Filter the data for "Application" and copy matching lines.

────────

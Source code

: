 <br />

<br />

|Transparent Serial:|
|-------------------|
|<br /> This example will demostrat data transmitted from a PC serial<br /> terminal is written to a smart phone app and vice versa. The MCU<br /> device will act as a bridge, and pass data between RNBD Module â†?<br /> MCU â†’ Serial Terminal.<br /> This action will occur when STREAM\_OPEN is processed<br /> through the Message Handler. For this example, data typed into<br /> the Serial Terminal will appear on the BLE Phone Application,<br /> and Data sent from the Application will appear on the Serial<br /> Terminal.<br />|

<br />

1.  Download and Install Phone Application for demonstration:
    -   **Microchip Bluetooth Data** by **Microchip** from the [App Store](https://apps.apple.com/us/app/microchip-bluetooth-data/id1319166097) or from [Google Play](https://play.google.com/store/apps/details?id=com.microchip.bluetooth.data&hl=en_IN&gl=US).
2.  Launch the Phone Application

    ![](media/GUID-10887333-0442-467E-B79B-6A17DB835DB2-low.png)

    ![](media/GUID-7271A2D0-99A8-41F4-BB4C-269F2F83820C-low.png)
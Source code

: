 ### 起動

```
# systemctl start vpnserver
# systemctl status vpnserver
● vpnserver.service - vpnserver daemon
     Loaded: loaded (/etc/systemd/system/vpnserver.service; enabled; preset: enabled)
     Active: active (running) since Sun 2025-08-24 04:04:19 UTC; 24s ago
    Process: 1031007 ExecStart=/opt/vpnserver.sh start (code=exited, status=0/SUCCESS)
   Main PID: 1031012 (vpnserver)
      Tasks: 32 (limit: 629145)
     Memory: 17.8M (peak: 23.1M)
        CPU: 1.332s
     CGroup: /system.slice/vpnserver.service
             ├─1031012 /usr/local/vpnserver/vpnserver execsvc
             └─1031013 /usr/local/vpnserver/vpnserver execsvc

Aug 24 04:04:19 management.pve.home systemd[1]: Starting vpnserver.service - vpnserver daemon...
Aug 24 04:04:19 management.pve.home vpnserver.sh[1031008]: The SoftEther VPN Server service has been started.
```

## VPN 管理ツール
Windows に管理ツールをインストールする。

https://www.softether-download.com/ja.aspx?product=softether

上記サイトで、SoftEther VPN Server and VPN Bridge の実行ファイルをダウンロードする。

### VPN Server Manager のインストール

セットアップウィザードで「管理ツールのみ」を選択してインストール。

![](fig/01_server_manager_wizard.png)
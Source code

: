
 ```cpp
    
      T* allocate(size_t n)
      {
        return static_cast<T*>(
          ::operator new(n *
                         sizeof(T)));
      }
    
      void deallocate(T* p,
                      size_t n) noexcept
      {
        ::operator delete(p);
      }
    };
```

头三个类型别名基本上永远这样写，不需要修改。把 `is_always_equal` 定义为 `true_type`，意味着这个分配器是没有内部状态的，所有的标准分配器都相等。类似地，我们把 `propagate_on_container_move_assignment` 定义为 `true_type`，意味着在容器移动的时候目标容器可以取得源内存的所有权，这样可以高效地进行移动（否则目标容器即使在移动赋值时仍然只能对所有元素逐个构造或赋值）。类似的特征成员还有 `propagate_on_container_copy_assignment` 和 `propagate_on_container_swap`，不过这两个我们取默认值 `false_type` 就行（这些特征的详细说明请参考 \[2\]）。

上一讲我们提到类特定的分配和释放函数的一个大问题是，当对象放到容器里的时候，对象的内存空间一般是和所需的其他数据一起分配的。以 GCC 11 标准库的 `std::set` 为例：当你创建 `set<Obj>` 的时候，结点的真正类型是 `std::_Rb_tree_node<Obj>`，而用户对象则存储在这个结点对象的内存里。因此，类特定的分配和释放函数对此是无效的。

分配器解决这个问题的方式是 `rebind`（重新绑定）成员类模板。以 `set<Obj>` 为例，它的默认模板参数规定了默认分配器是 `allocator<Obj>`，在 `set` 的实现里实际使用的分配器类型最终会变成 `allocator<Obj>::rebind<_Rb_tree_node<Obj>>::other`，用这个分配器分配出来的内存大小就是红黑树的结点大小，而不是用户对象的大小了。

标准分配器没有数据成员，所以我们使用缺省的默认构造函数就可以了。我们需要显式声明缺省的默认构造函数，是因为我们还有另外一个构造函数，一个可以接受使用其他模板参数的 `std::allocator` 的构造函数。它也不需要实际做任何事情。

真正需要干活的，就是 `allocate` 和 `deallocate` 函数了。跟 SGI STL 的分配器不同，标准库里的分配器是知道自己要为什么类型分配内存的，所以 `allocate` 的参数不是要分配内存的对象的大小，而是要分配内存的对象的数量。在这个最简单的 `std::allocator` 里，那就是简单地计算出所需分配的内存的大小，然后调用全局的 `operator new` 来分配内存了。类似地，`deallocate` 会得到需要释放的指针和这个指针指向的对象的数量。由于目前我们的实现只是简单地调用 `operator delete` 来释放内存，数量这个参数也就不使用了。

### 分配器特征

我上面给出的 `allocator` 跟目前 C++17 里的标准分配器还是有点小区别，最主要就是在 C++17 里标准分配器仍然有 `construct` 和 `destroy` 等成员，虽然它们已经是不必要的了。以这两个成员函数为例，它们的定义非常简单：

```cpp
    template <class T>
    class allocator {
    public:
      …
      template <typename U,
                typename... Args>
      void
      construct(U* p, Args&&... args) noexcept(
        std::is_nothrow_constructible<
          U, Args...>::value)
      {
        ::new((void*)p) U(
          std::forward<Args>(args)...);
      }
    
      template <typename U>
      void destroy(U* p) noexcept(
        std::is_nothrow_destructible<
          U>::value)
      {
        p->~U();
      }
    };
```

────────

● **Response**:
|<br /> This example will demostrat data transmitted from a PC serial<br /> terminal is written to a smart phone app and vice versa. The MCU<br /> device will act as a bridge, and pass data between RNBD Module â†?<br /> MCU â†’ Serial Terminal.<br /> This action will occur when STREAM\_OPEN is processed<br /> through the Message Handler. For this example, data typed into<br /> the Serial Terminal will appear on the BLE Phone Application,<br /> and Data sent from the Application will appear on the Serial<br /> Terminal.<br />|
1.  Download and Install Phone Application for demonstration:
2.  Launch the Phone Application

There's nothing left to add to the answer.